-------- RECORDS FOR THE EXERCISE

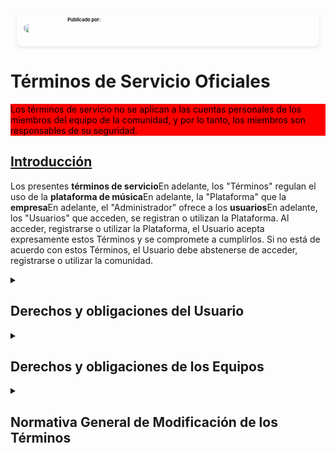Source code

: <!DOCTYPE html>
<html lang="es">
<head>
    <meta charset="UTF-8">
    <title>Términos de Servicio Oficiales - Grouvex Studios</title>
    <meta property="og:site_name" content="Grouvex Studios">
    <meta property="og:title" content="Términos de Servicio Oficiales - Grouvex Studios">
    <meta property="og:description" content="Términos de Servicio Oficiales de ©Grouvex Studios">
    <meta property="og:type" content="website">
    <meta property="og:image" href="img/GROUVEX.png">
    <meta property="og:url" content="https://grouvex.com/">
    <meta property="og:locale" content="es_ES">
    <link rel="stylesheet" href="../index.css">
    <link rel="stylesheet" href="../temas.css">
    <link rel="icon" href="img/GROUVEX.png" type="image/x-icon">
    <meta name="viewport" content="width=device-width, initial-scale=1">
    <meta name="MobileOptimized" content="width">
    <meta name="author" content="Grouvex Studios">
    <meta http-equiv="X-UA-Compatible" content="IE=edge">
    <meta name="copyright" content="Grouvex Studios">
    <meta name="google-site-verification" content="54a46b8f7ec187ad80dd5a45fff8f43b">
    <meta http-equiv="Cache-Control" content="no-cache, no-store, must-revalidate">
    <meta http-equiv="Referrer-Policy" content="no-referrer">
    <meta name="keywords" content="Grouvex, Música, Grouvex Studios, Grouvex's Projects">
    <meta name="theme-color" content="#hexcode">
    <link rel="canonical" href="https://grouvex.com/">
    <link rel="shortlink" href="https://grouvex.com/">
    <meta name="robots" content="index, follow, max-image-preview:large, max-snippet:-1, max-video-preview:-1">
    <meta name="HandheldFriendly" content="true">
    <link rel="preconnect" href="https://example.com">
    <link rel="dns-prefetch" href="https://example.com">
    <!-- Scripts sin nonce -->
    <script src="https://www.gstatic.com/firebasejs/8.6.1/firebase-app.js"></script>
    <script src="https://www.gstatic.com/firebasejs/8.6.1/firebase-auth.js"></script>
    <script src="https://www.gstatic.com/firebasejs/8.6.1/firebase-database.js"></script>
    <script src="../jquery-3.5.1.min.js"></script>
    <script> 
        document.addEventListener("DOMContentLoaded", function() { 
            $("#menuG").load("menuG.html"); 
            $("#menuE").load("menuE.html"); 
            $("#menuT").load("menuT.html");
            $("#menuU").load("menuU.html");
            $("#footer").load("footer.html"); 
            $("#news").load("news.html"); 
            $("#tosypp").load("tosypp.html");
        });
    </script>
    <script src="//www.youtube.com/player_api"></script><script src="https://www.youtube.com/iframe_api"></script>
    <script src="time.js"></script></script><script src="abc.js"></script><script src="index.js"></script>
</head>
<body>
        <mainTop>
            <a href="https://grouvex.github.io/"> <div class="img-container"></div></a> 
            <span style="font-family: Times New Roman;color:white;box-shadow: 0 0 10px gold;width:100%">
                <span id="menuG"></span> <!-- General -->
                <span id="menuT"></span> <!-- Temas/Idioma -->
                <span id="menuU"></span> <!-- Usuario -->
        </mainTop>
<body>
 <!-- Anuncio -->
 <div id="news"></div>
 <div id="tosypp"></div>
<main>
<!-- Publicado por -->
<div class="tarjeta" style="display: flex;align-items: center; border-radius: 8px; box-shadow: 0 2px 5px rgba(0,0,0,0.1); margin: 10px; padding: 10px; height: auto; width: auto; padding-top: 10px;padding-bottom: 10px">
<img src="../img/GROUVEX.png" alt="" style="border-radius: 50%; width: 15%;height: 15%;object-fit: cover; margin-right: 10px;loading="lazy">
<div style="width:100%;height:auto">
<h2 style="margin:2px; font-size: 7.5px;width:100%;height:auto">Publicado por:</h2><h2 style="margin:2px; padding: 1px;font-size: 20px;width:100%;height:auto"><span class="Grouvex-Studios"></span></h2>
<p style="color: white; font-size: 11px;width:100%;height:auto"><span id="ActualizadoDATE"></span></p><a href="mailto:grouvex.studio@grouvex.com" style="color:white"><footer style="color: white; font-size: 7px;padding:2px">grouvex.studio@grouvex.com</footer></a></div></div>
<script>const uTActualizado = 1738429200; actualizarFechas(uTActualizado, "ActualizadoDATE");</script> 
  <!-- Título -->
 <h1>Términos de Servicio Oficiales</h1>
 <!--Text -->
  <aside style="background-color: red; color: black"><p>
      Los términos de servicio <n>no se aplican a las cuentas personales de los miembros del equipo de la comunidad</n>, y por lo tanto, los miembros son responsables de su seguridad.</p>
    </aside>
  <article id="Introducción">
    <section>
   <a href="#Introducción"><h2>Introducción</h2></a>
    <p>Los presentes <span class="tooltip"><strong>términos de servicio</strong><span class="tooltiptext">En adelante, los "Términos"</span></span> regulan el uso de la <span class="tooltip"><strong>plataforma de música</strong><span class="tooltiptext">En adelante, la "Plataforma"</span></span> que la <span class="tooltip"><strong>empresa</strong><span class="tooltiptext">En adelante, el "Administrador"</span></span> ofrece a los <span class="tooltip"><strong>usuarios</strong><span class="tooltiptext">En adelante, los "Usuarios"</span></span> que acceden, se registran o utilizan la Plataforma.
     Al acceder, registrarse o utilizar la Plataforma, el Usuario acepta expresamente estos Términos y se compromete a cumplirlos. Si no está de acuerdo con estos Términos, el Usuario debe abstenerse de acceder, registrarse o utilizar la comunidad.</p>
  </section>
</article>
<article id="Derechos_y_Obligaciones_del_Usuario">
   <details>
  <summary href="#Derechos_y_Obligaciones_del_Usuario"><h2>Derechos y obligaciones del Usuario</h2></summary>
<section id="Derechos_del_Usuario"> 
<details>
  <summary href="#Derechos_del_Usuario"><h3>Derechos del Usuario</h3></summary>
    <ol>
     <li><p>Acceder a la comunidad y al contenido musical disponible en ella, siempre y cuando respete los derechos de autor y las licencias de uso de dicho contenido.</p></li>
     <li><p>En caso de crear, subir, compartir y difundir sus propios contenidos musicales en la Plataforma, debe tener los correspondientes derechos de autor y licencias de uso, y que no infrinjan ninguna norma legal o moral.</p></li>
     <li><p>Comentar, calificar y participar en actividades sociales y comunitarias que se desarrollen en la comunidad, siempre y cuando lo haga con respeto y educación hacia los demás Usuarios y Administradores.</p></li>
     <li><p>Solicitar a los Administradores que modifiquen o eliminen sus datos personales, así como ejercer sus derechos de acceso, rectificación, cancelación y oposición, de acuerdo con la política de privacidad de la comunidad.</p></li>
     <li><p>Todos los miembros tienen derecho a ser tratados con respeto y dignidad, independientemente de su rol o experiencia.</p></li>
     <li><p>Todos los miembros tienen derecho a ser tratados de manera equitativa, sin discriminación por motivos de raza, género, orientación sexual, religión u otros factores.</p></li>
    </ol>
  </details>
 </section>
<section id="Compromisos_del_Usuario">
<details>
  <summary href="#Compromisos_del_Usuario"><h3>Compromisos del Usuario</h3></summary>
    <ol>
    <li><p>No utilizar la comunidad para fines ilegales, fraudulentos, contrarios a la buena fe o al orden público.</p></li>
    <li><p>No utilizar la comunidad para fines publicitarios</p></li>
    <li><p>Intentar mantener la conversación en los <span class="tooltip"><strong>temas</strong><span class="tooltiptext">Los temas relacionados actualmente con Grouvex Studios son: <n>la música y la animación con el sonido.</n></span></span> que estén con relación a Grouvex Studios</p></li>
</ol>
 </details> 
</section>
</details>
</article>
<article id="Derechos_y_Obligaciones_de_los_Equipos">
 <details>
   <summary href="#Derechos_y_Obligaciones_de_los_Equipos"><h2>Derechos y obligaciones de los Equipos</h2></summary>
<section id="Derechos_de_los_Administradores">
<details>
  <summary href="#Derechos_de_los_Administradores"><h3>Derechos de los Administradores</h3></summary>
   <ol>
    <li><p>Establecer las condiciones de acceso, registro y uso de la comunidad, así como modificarlas en cualquier momento, respetando la normativa general de modificación de las normas.</p></li>
    <li><p>Supervisar y moderar los contenidos musicales y las actividades sociales y comunitarias que se lleven a cabo en la comunidad, así como eliminar aquellos que considere inapropiados o contrarios a estos Términos.</p></li>
    <li><p>Bloquear o cancelar el acceso o registro de aquellos Usuarios que violen estos Términos o que hagan un uso indebido o abusivo de la comunidad.</p></li>
    <li><p>Proteger los datos personales de los Usuarios de acuerdo con la política de privacidad de la comunidad y la normativa vigente en materia de protección de datos.</p></li>
    <li><p>Resolver cualquier duda, queja o reclamación que pueda surgir en relación con el uso de la comunidad.</p></li>
    <li><p>Expulsar temporalmente o definitivamente al usuario en caso de violar los términos, incluso si es un artista o diseñador, llegar a la terminación del contrato del artista o diseñador siguiendo el procedimiento de terminación de dicho contrato.</p></li>
    <li><p>Los miembros tienen derecho a que se respete su tiempo personal y profesional, evitando demandas excesivas, reuniones innecesarias.</p></li>
    <li><p>En caso de que un usuario esté constantemente pidiendo ayuda sobre el mismo tema, sin permitir que el miembro responda o si las solicitudes, son iguales o del mismo tema, son reiterativas, el miembro tiene derecho a establecer límites y comunicar la necesidad de esperar una respuesta antes de hacer más preguntas. Esto incluye:</p></li>
    <ol>
    <li>Establecer un límite de tiempo razonable para la resolución de consultas.</li>
    <li>Informar al usuario que es importante permitir un tiempo de respuesta adecuado antes de reiterar la solicitud.</li>
    <li>Definir claramente cuándo una consulta se considera reiterativa y cómo manejarla de manera efectiva.</li>
    </ol>
    <li><p>Los miembros tienen derecho a recibir comunicaciones claras y transparentes sobre expectativas, cambios y procedimientos.</p></li>
    <li><p>Los miembros tienen derecho a solicitar ayuda y apoyo cuando lo necesiten, ya sea en tareas específicas o en el manejo de conflictos.</p></li>
    <li><p>Todos los miembros tienen derecho a recibir formación y recursos necesarios para desempeñar sus funciones de manera efectiva.</p></li>
    <li><p>Los miembros tienen derecho a recibir retroalimentación constructiva sobre su desempeño, con el fin de mejorar y crecer profesionalmente.</p></li>
    <li><p>Los miembros tienen derecho a que se respete su privacidad, tanto en su información personal como en sus comunicaciones</p></li>
    <li><p>Los miembros tienen derecho a participar en decisiones que afecten a su trabajo y al equipo, promoviendo un ambiente colaborativo.</p></li>
    <li><p>Los miembros tienen derecho a trabajar en un ambiente seguro, donde se minimicen los riesgos y se promueva el bienestar.</p></li>
    <li><p>Los miembros tienen derecho a dejar de ayudar a un usuario, en caso de incumplimiento de los términos o políticas de privacidad, con previa advertencia al usuario.</p></li>
   </ol>
 </details>
   </section>
<section id="Compromisos_de_los_Administradores"> 
<details>
  <summary href="#Compromisos_de_los_Administradores"><h3>Compromisos de los Administradores</h3></summary>
    <ol>
    <li><p>Garantizar el correcto funcionamiento y disponibilidad de la comunidad, salvo por causas ajenas a su control o por razones técnicas o de mantenimiento.</p></li>
    <li><p>Respetar los derechos de propiedad intelectual e industrial de los Usuarios y terceros sobre los contenidos musicales que se publiquen en la comunidad.</p></li>
    <li><p>No utilizar los datos personales de los Usuarios para fines distintos a los establecidos en la política de privacidad de la comunidad.</p></li>
    <li><p>No divulgar ni transferir los datos personales de los Usuarios a terceros sin su consentimiento expreso.</p></li>
    </ol>
 </details>
   </section>
    </details>
 </article>
 <article  id="Normativa_General_de_Modificación_de_los_Términos">
<details>
   <summary href="#Normativa_General_de_Modificacion_de_los_Terminos"><h2>Normativa General de Modificación de los Términos</h2></summary>
<section>
 <details>
   <p>En virtud de la presente Normativa General de Modificación de los Términos, se establece que los reglamentos generales podrán entrar en vigor al día siguiente de su publicación oficial en caso de que se considere que su aplicación es de carácter urgente y de suma importancia para el interés común. En circunstancias normales, dichos reglamentos serán efectivos una semana después de su anuncio oficial, proporcionando así un período razonable para su conocimiento y adecuada implementación.
Por otro lado, los reglamentos específicos de cada comunidad tendrán un tratamiento diferenciado en cuanto a su entrada en vigor. Si se determina que la aplicación de un reglamento comunitario es importante para atender a necesidades particulares o situaciones excepcionales, este podrá ser aplicable una semana después de su comunicación oficial. En caso contrario, si no se identifica una urgencia inmediata, el reglamento comunitario entrará en vigor tres semanas después de su publicación, garantizando tiempo suficiente para su difusión y adaptación por parte de los miembros de la comunidad.
Esta normativa busca equilibrar la necesidad de actuar con prontitud ante situaciones que requieren una respuesta rápida, con el derecho de los individuos y entidades a estar debidamente informados sobre las reglas que afectarán su conducta y obligaciones. Se busca así fomentar un ambiente de transparencia y previsibilidad, elementos esenciales para la confianza y la estabilidad normativa.</p>
  </details>
</section>
 </details>
</article>
</main>
<!-- Footer -->
<div id="footer"></div>
</body>
</html>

----------------

§ **AIM OF THE TASK**
The only acceptable answer is a number: how many lines in the data above hold the word "menuU".

§ **RESPONSE TO THIS TASK**
2